Work instruction>
Look through the entries below and count the lines that contain "的余数为". Reply with that number only.

Supplied material>
────────────────

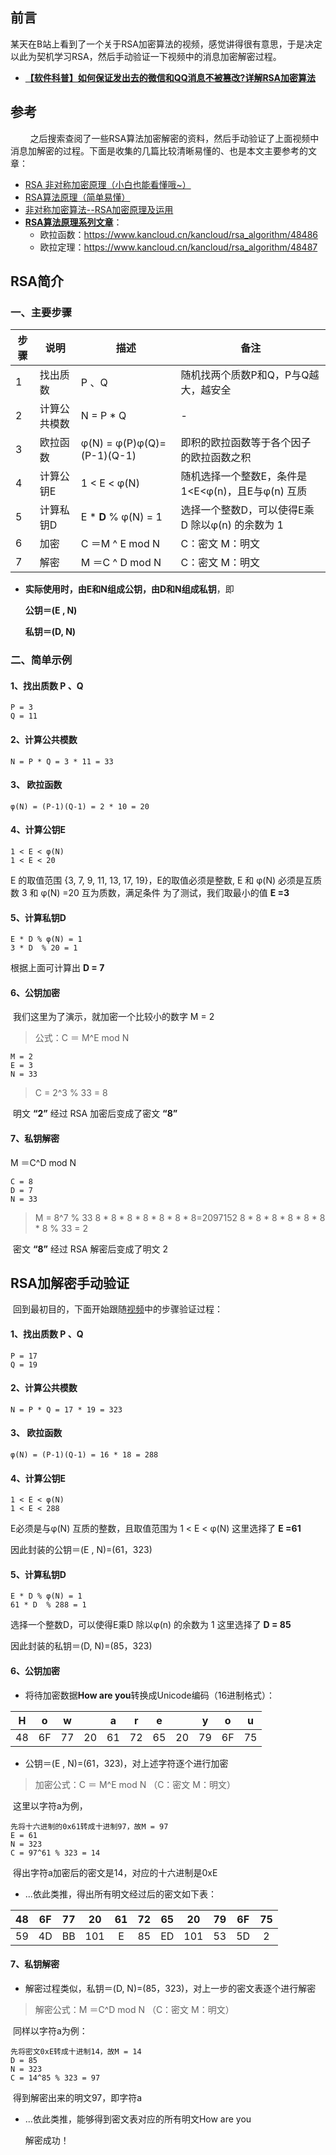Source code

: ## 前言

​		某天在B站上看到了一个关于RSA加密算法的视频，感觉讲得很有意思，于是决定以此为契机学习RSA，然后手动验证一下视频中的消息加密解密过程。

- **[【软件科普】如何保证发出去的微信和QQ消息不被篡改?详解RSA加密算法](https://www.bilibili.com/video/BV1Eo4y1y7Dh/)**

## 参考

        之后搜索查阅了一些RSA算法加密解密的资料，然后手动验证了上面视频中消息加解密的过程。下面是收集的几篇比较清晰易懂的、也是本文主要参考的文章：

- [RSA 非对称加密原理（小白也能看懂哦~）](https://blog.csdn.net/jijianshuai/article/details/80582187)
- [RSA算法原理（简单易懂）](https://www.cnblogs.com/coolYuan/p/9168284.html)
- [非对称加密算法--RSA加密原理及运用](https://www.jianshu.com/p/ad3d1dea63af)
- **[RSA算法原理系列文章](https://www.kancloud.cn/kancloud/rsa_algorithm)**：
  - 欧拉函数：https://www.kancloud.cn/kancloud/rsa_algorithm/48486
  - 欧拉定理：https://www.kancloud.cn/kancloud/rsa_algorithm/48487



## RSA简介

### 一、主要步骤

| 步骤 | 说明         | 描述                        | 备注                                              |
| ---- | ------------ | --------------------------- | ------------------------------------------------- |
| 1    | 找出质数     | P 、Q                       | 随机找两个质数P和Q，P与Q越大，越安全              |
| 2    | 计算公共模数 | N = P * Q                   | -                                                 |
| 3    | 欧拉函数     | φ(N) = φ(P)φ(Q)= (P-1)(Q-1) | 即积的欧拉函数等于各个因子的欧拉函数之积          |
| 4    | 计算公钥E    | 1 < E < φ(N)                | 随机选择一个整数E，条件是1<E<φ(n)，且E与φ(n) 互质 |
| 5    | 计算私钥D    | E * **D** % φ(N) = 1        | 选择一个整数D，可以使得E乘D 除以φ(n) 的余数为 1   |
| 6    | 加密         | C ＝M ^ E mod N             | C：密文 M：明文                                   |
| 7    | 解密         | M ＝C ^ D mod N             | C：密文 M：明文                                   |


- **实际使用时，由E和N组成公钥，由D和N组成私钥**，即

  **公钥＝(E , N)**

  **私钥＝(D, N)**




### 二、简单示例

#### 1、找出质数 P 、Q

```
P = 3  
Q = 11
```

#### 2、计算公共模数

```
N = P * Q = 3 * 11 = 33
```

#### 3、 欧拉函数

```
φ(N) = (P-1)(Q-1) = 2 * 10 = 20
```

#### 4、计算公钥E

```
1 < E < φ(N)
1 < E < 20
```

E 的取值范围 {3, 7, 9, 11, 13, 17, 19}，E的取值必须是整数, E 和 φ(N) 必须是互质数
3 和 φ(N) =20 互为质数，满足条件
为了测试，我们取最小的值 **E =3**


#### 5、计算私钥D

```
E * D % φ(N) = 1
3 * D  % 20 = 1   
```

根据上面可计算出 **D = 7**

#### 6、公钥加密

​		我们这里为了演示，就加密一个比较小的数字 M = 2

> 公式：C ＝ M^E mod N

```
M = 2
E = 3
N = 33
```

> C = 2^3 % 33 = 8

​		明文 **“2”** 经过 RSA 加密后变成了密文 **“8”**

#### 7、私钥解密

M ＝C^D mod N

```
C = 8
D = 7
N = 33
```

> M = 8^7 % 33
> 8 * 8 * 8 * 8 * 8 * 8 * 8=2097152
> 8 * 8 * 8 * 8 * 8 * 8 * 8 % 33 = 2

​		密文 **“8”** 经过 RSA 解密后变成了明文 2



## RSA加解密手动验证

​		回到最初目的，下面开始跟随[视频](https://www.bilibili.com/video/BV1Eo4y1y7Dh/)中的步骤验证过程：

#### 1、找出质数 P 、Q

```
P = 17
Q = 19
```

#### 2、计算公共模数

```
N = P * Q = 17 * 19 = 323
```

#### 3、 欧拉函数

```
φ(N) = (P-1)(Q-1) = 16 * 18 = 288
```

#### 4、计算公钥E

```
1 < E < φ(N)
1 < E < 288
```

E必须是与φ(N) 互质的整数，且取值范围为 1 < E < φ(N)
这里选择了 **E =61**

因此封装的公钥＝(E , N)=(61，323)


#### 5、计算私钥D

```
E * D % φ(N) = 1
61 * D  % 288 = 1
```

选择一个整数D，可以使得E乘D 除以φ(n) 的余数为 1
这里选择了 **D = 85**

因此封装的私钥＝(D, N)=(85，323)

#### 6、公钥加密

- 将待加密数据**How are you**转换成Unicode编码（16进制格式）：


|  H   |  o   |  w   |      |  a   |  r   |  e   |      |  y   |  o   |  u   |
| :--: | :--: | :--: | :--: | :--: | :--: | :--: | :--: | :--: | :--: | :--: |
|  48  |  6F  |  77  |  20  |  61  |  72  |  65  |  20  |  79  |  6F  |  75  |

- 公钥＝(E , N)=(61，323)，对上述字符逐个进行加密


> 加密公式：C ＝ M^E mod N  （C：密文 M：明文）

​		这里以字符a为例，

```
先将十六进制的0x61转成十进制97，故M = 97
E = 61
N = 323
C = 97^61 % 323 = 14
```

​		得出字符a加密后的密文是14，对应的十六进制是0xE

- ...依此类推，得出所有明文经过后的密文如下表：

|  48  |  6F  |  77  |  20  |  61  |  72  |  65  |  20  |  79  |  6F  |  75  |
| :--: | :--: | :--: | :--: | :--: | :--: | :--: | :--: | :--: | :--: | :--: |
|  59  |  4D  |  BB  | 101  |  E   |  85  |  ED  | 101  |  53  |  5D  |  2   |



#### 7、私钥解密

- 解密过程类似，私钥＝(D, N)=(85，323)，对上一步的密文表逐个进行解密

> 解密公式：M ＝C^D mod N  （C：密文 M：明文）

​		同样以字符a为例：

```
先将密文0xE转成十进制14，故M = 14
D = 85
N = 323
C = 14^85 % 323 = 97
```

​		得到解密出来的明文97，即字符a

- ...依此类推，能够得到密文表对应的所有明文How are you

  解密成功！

────────────────

Answer to the exercise>
2